* WORK TASK *
From the listing below, set down exactly the lines between the one holding "### features" and the one holding "things being stolen.", inclusive. No other line is wanted.

Segment Start: DATA

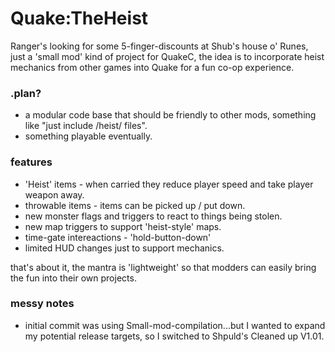 # Quake:TheHeist
Ranger's looking for some 5-finger-discounts at Shub's house o' Runes,
just a 'small mod' kind of project for QuakeC, the idea is to incorporate heist mechanics from other games into Quake for a fun co-op experience.

### .plan?
+ a modular code base that should be friendly to other mods, something like "just include /heist/ files".
+ something playable eventually.

### features
+ 'Heist' items - when carried they reduce player speed and take player weapon away.
+ throwable items - items can be picked up / put down.
+ new monster flags and triggers to react to things being stolen.
+ new map triggers to support 'heist-style' maps.
+ time-gate intereactions - 'hold-button-down'
+ limited HUD changes just to support mechanics.

that's about it, the mantra is 'lightweight' so that modders can easily bring the fun into their own projects.


### messy notes
+ initial commit was using Small-mod-compilation...but I wanted to expand my potential release targets, so I switched to Shpuld's Cleaned up V1.01.

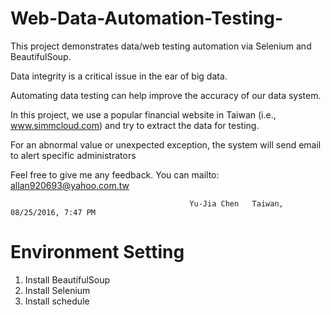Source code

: # Web-Data-Automation-Testing-

This project demonstrates data/web testing automation via Selenium and BeautifulSoup. 

Data integrity is a critical issue in the ear of big data. 

Automating data testing can help improve the accuracy of our data system.

In this project, we use a popular financial website in Taiwan (i.e., www.simmcloud.com) and try to extract the data for testing.

For an abnormal value or unexpected exception, the system will send email to alert specific administrators 

Feel free to give me any feedback. You can mailto: allan920693@yahoo.com.tw

                                            Yu-Jia Chen   Taiwan, 08/25/2016, 7:47 PM

# Environment Setting 
1. Install BeautifulSoup
2. Install Selenium  
3. Install schedule
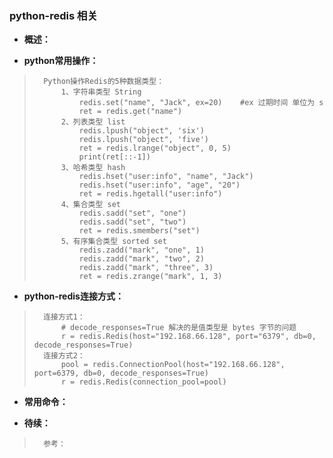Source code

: ### python-redis 相关
- **概述：**
>
>
>
>
>
>
>

- **python常用操作：**
>       Python操作Redis的5种数据类型：
>           1、字符串类型 String
>               redis.set("name", "Jack", ex=20)    #ex 过期时间 单位为 s
>               ret = redis.get("name")
>           2、列表类型 list
>               redis.lpush("object", 'six')
>               redis.lpush("object", 'five')
>               ret = redis.lrange("object", 0, 5)
>               print(ret[::-1])
>           3、哈希类型 hash
>               redis.hset("user:info", "name", "Jack")
>               redis.hset("user:info", "age", "20")
>               ret = redis.hgetall("user:info")
>           4、集合类型 set
>               redis.sadd("set", "one")
>               redis.sadd("set", "two")
>               ret = redis.smembers("set")
>           5、有序集合类型 sorted set
>               redis.zadd("mark", "one", 1)
>               redis.zadd("mark", "two", 2)
>               redis.zadd("mark", "three", 3)
>               ret = redis.zrange("mark", 1, 3)
>

- **python-redis连接方式：**
>       连接方式1：
>           # decode_responses=True 解决的是值类型是 bytes 字节的问题
>           r = redis.Redis(host="192.168.66.128", port="6379", db=0, decode_responses=True)
>       连接方式2：
>           pool = redis.ConnectionPool(host="192.168.66.128", port=6379, db=0, decode_responses=True)
>           r = redis.Redis(connection_pool=pool)
>
>
>
>
>
>
>


- **常用命令：**
>
>
>
>
>
>
>
>
>
>
>
>
>
>
>
>
>

- **待续：**
>       参考：
>
>
>
>
>
>
>
>
>
>
>
>
>
>
>
>
>
>
>
>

Segment End: DATA

* WRITTEN ANSWER *
### features
+ 'Heist' items - when carried they reduce player speed and take player weapon away.
+ throwable items - items can be picked up / put down.
+ new monster flags and triggers to react to things being stolen.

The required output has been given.